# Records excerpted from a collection
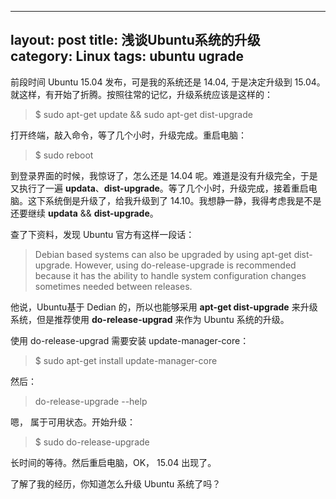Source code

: ----------
layout: post
title: 浅谈Ubuntu系统的升级
category: Linux
tags: ubuntu ugrade
----------

前段时间 Ubuntu 15.04 发布，可是我的系统还是 14.04, 于是决定升级到 15.04。就这样，有开始了折腾。按照往常的记忆，升级系统应该是这样的：

> $ sudo apt-get update && sudo apt-get dist-upgrade

打开终端，敲入命令，等了几个小时，升级完成。重启电脑：

> $ sudo reboot 

到登录界面的时候，我惊讶了，怎么还是 14.04 呢。难道是没有升级完全，于是又执行了一遍 **updata**、**dist-upgrade**。等了几个小时，升级完成，接着重启电脑。这下系统倒是升级了，给我升级到了 14.10。我想静一静，我得考虑我是不是还要继续 **updata** && **dist-upgrade**。

查了下资料，发现 Ubuntu 官方有这样一段话：

> Debian based systems can also be upgraded by using apt-get dist-upgrade. However, using do-release-upgrade is recommended because it has the ability to handle system configuration changes sometimes needed between releases.

他说，Ubuntu基于 Dedian 的，所以也能够采用 **apt-get dist-upgrade** 来升级系统，但是推荐使用 **do-release-upgrad** 来作为 Ubuntu 系统的升级。

使用 do-release-upgrad 需要安装 update-manager-core：

> $ sudo apt-get install update-manager-core

然后：

> do-release-upgrade --help

嗯， 属于可用状态。开始升级：

> $ sudo do-release-upgrade

长时间的等待。然后重启电脑，OK， 15.04 出现了。

了解了我的经历，你知道怎么升级 Ubuntu 系统了吗？
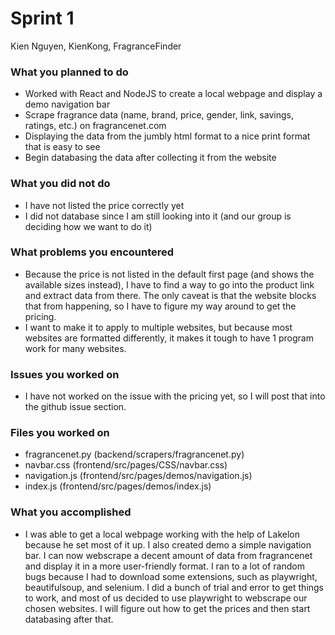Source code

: # Sprint 1
Kien Nguyen, KienKong, FragranceFinder

### What you planned to do
- Worked with React and NodeJS to create a local webpage and display a demo navigation bar
- Scrape fragrance data (name, brand, price, gender, link, savings, ratings, etc.) on fragrancenet.com
- Displaying the data from the jumbly html format to a nice print format that is easy to see
- Begin databasing the data after collecting it from the website

### What you did not do
- I have not listed the price correctly yet
- I did not database since I am still looking into it (and our group is deciding how we want to do it)

### What problems you encountered
- Because the price is not listed in the default first page (and shows the available sizes instead), 
I have to find a way to go into the product link and extract data from there. The only caveat is that
the website blocks that from happening, so I have to figure my way around to get the pricing.
- I want to make it to apply to multiple websites, but because most websites are formatted differently,
it makes it tough to have 1 program work for many websites.

### Issues you worked on
- I have not worked on the issue with the pricing yet, so I will post that into the github issue section.

### Files you worked on
- fragrancenet.py (backend/scrapers/fragrancenet.py)
- navbar.css (frontend/src/pages/CSS/navbar.css)
- navigation.js (frontend/src/pages/demos/navigation.js)
- index.js (frontend/src/pages/demos/index.js)

### What you accomplished
- I was able to get a local webpage working with the help of Lakelon because he set most of it up. I also created demo a simple navigation bar. 
I can now webscrape a decent amount of data from fragrancenet and display it in a more user-friendly format. I ran to a lot of random bugs because
I had to download some extensions, such as playwright, beautifulsoup, and selenium. I did a bunch of trial and error to get things to work, and most
of us decided to use playwright to webscrape our chosen websites. I will figure out how to get the prices and then start databasing after that.
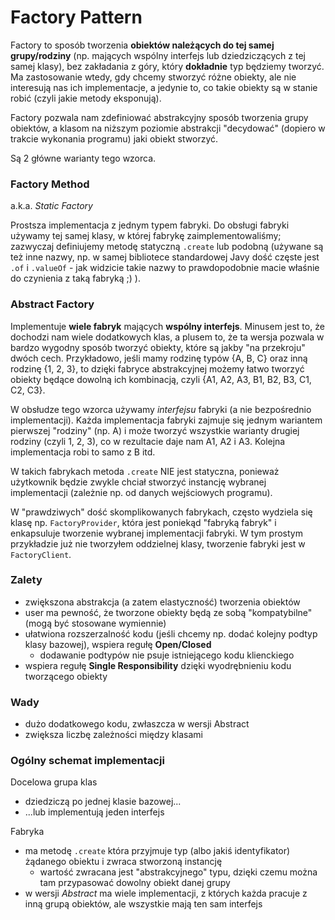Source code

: # Factory Pattern

Factory to sposób tworzenia **obiektów należących do tej samej grupy/rodziny** (np. mających wspólny interfejs lub
dziedziczących z tej samej klasy), bez zakładania z góry, który **dokładnie** typ będziemy tworzyć. Ma zastosowanie
wtedy,
gdy chcemy stworzyć różne obiekty, ale nie interesują nas ich implementacje,
a jedynie to, co takie obiekty są w stanie robić (czyli jakie metody eksponują).

Factory pozwala nam zdefiniować abstrakcyjny sposób tworzenia grupy obiektów, a klasom na niższym poziomie abstrakcji
"decydować" (dopiero w trakcie wykonania programu) jaki obiekt stworzyć.

Są 2 główne warianty tego wzorca.

### Factory Method

a.k.a. *Static Factory*

Prostsza implementacja z jednym typem fabryki. Do obsługi fabryki używamy tej samej klasy, w której fabrykę
zaimplementowaliśmy; zazwyczaj definiujemy metodę statyczną `.create` lub podobną (używane są też inne nazwy, np. w
samej bibliotece standardowej Javy dość częste jest `.of` i `.valueOf` - jak widzicie takie nazwy to prawdopodobnie
macie właśnie do czynienia z taką fabryką ;) ).

### Abstract Factory

Implementuje **wiele fabryk** mających **wspólny interfejs**. Minusem jest to, że dochodzi nam wiele dodatkowych klas,
a plusem to, że ta wersja pozwala w bardzo wygodny sposób tworzyć obiekty, które są jakby "na przekroju" dwóch cech.
Przykładowo, jeśli mamy rodzinę typów {A, B, C} oraz inną rodzinę {1, 2, 3}, to dzięki fabryce abstrakcyjnej możemy
łatwo tworzyć obiekty będące dowolną ich kombinacją, czyli {A1, A2, A3, B1, B2, B3, C1, C2, C3}.

W obsłudze tego wzorca używamy _interfejsu_ fabryki (a nie bezpośrednio implementacji). Każda implementacja fabryki
zajmuje się jednym wariantem pierwszej "rodziny" (np. A) i może tworzyć wszystkie warianty drugiej rodziny (czyli 1, 2,
3), co w rezultacie daje nam A1, A2 i A3. Kolejna implementacja robi to samo z B itd.

W takich fabrykach metoda `.create` NIE jest statyczna, ponieważ użytkownik będzie zwykle chciał stworzyć instancję
wybranej implementacji (zależnie np. od danych wejściowych programu).

W "prawdziwych" dość skomplikowanych fabrykach, często wydziela się klasę np. `FactoryProvider`, która jest poniekąd 
"fabryką fabryk" i enkapsuluje tworzenie wybranej implementacji fabryki. W tym prostym przykładzie już nie tworzyłem
oddzielnej klasy, tworzenie fabryki jest w `FactoryClient`.

### Zalety

- zwiększona abstrakcja (a zatem elastyczność) tworzenia obiektów
- user ma pewność, że tworzone obiekty będą ze sobą "kompatybilne" (mogą być stosowane wymiennie)
- ułatwiona rozszerzalność kodu (jeśli chcemy np. dodać kolejny podtyp klasy bazowej), wspiera regułę **Open/Closed**
    - dodawanie podtypów nie psuje istniejącego kodu klienckiego
- wspiera regułę **Single Responsibility** dzięki wyodrębnieniu kodu tworzącego obiekty

### Wady

- dużo dodatkowego kodu, zwłaszcza w wersji Abstract
- zwiększa liczbę zależności między klasami

### Ogólny schemat implementacji

Docelowa grupa klas

- dziedziczą po jednej klasie bazowej...
- ...lub implementują jeden interfejs

Fabryka

- ma metodę `.create` która przyjmuje typ (albo jakiś identyfikator) żądanego obiektu i zwraca stworzoną instancję
    - wartość zwracana jest "abstrakcyjnego" typu, dzięki czemu można tam przypasować dowolny obiekt danej grupy
- w wersji _Abstract_ ma wiele implementacji, z których każda pracuje z inną grupą obiektów, ale wszystkie mają ten sam
  interfejs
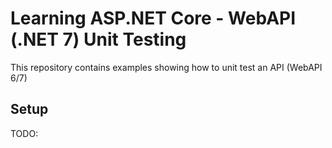 # Learning ASP.NET Core - WebAPI (.NET 7) Unit Testing

This repository contains examples showing how to unit test an API (WebAPI 6/7)

## Setup

TODO:

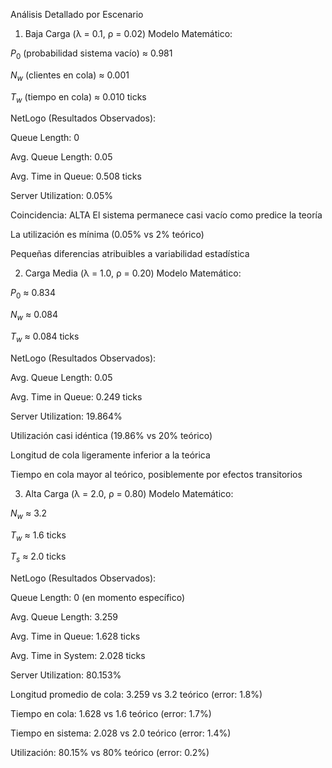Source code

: Análisis Detallado por Escenario
1. Baja Carga (λ = 0.1, ρ = 0.02)
Modelo Matemático:

$P_0$ (probabilidad sistema vacío) ≈ 0.981

$N_w$ (clientes en cola) ≈ 0.001

$T_w$ (tiempo en cola) ≈ 0.010 ticks

NetLogo (Resultados Observados):

Queue Length: 0

Avg. Queue Length: 0.05

Avg. Time in Queue: 0.508 ticks

Server Utilization: 0.05%

Coincidencia: ALTA
El sistema permanece casi vacío como predice la teoría

La utilización es mínima (0.05% vs 2% teórico)

Pequeñas diferencias atribuibles a variabilidad estadística

2. Carga Media (λ = 1.0, ρ = 0.20)
Modelo Matemático:

$P_0$ ≈ 0.834

$N_w$ ≈ 0.084

$T_w$ ≈ 0.084 ticks

NetLogo (Resultados Observados):

Avg. Queue Length: 0.05

Avg. Time in Queue: 0.249 ticks

Server Utilization: 19.864%


Utilización casi idéntica (19.86% vs 20% teórico)

Longitud de cola ligeramente inferior a la teórica

Tiempo en cola mayor al teórico, posiblemente por efectos transitorios

3. Alta Carga (λ = 2.0, ρ = 0.80)
Modelo Matemático:

$N_w$ ≈ 3.2

$T_w$ ≈ 1.6 ticks

$T_s$ ≈ 2.0 ticks

NetLogo (Resultados Observados):

Queue Length: 0 (en momento específico)

Avg. Queue Length: 3.259

Avg. Time in Queue: 1.628 ticks

Avg. Time in System: 2.028 ticks

Server Utilization: 80.153%


Longitud promedio de cola: 3.259 vs 3.2 teórico (error: 1.8%)

Tiempo en cola: 1.628 vs 1.6 teórico (error: 1.7%)

Tiempo en sistema: 2.028 vs 2.0 teórico (error: 1.4%)

Utilización: 80.15% vs 80% teórico (error: 0.2%)

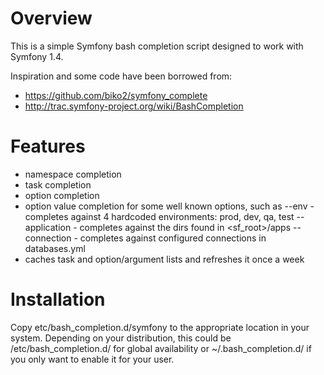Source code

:Overview
========

This is a simple Symfony bash completion script designed to work with Symfony 1.4.

Inspiration and some code have been borrowed from:
- https://github.com/biko2/symfony_complete
- http://trac.symfony-project.org/wiki/BashCompletion

Features
========

- namespace completion
- task completion
- option completion
- option value completion for some well known options, such as
  --env - completes against 4 hardcoded environments: prod, dev, qa, test
  --application - completes against the dirs found in <sf_root>/apps
  --connection - completes against configured connections in databases.yml
- caches task and option/argument lists and refreshes it once a week

Installation
============

Copy etc/bash_completion.d/symfony to the appropriate location in your system.
Depending on your distribution, this could be /etc/bash_completion.d/ for global availability or ~/.bash_completion.d/ if you only want to enable it for your user.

# INSTRUCTIONS TO FOLLOW
Look through the data and gather every line with the string "vacío" in it.

# ANSWER SECTION
$P_0$ (probabilidad sistema vacío) ≈ 0.981
El sistema permanece casi vacío como predice la teoría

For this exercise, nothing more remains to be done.